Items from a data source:
==================================================
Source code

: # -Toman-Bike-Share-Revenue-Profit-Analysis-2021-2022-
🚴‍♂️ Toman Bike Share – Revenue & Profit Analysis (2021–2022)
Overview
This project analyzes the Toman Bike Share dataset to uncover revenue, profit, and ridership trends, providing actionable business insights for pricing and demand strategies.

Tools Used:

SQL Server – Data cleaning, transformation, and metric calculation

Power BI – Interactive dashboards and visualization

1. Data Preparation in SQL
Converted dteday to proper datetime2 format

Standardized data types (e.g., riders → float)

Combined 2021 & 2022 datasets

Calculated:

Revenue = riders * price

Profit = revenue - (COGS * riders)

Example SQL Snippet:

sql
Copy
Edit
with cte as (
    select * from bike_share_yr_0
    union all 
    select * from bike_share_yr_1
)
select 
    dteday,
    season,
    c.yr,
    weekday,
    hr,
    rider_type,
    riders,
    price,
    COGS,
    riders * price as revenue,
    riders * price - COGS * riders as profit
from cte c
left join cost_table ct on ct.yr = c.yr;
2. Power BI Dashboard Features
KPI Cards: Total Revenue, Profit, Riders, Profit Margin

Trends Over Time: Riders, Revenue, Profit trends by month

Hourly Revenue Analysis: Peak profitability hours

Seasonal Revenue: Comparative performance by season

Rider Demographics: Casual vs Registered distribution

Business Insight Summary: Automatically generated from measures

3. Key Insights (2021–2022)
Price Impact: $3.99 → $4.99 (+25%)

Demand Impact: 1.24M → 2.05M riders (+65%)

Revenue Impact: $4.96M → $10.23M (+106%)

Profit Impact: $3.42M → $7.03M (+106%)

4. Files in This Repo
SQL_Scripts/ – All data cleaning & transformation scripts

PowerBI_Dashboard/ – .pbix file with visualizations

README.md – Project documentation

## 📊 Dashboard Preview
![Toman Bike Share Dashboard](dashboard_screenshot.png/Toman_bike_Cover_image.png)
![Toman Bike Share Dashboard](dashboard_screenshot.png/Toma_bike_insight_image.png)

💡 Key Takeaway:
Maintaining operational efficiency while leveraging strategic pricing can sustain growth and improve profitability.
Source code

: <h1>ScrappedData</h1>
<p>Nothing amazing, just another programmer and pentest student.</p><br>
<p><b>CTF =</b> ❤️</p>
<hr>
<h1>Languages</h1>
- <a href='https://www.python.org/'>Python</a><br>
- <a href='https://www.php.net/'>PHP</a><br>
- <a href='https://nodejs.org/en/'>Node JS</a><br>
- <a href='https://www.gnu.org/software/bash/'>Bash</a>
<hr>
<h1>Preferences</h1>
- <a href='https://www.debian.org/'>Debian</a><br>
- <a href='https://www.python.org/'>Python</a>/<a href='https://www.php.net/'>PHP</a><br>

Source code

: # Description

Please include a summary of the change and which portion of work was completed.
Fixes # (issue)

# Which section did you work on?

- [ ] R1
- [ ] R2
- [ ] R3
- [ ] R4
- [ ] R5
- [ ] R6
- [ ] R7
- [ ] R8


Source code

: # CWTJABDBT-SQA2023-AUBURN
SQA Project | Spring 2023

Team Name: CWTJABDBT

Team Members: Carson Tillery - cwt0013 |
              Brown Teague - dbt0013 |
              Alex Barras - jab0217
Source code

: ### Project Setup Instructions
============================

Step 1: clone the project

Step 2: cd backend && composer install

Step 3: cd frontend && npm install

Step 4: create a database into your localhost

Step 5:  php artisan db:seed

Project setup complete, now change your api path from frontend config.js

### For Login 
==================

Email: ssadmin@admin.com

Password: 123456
==================================================
What the exercise asks:
The expected answer is a copy of each line in the records that holds the word "profitability".

Final answer:
Hourly Revenue Analysis: Peak profitability hours
Maintaining operational efficiency while leveraging strategic pricing can sustain growth and improve profitability.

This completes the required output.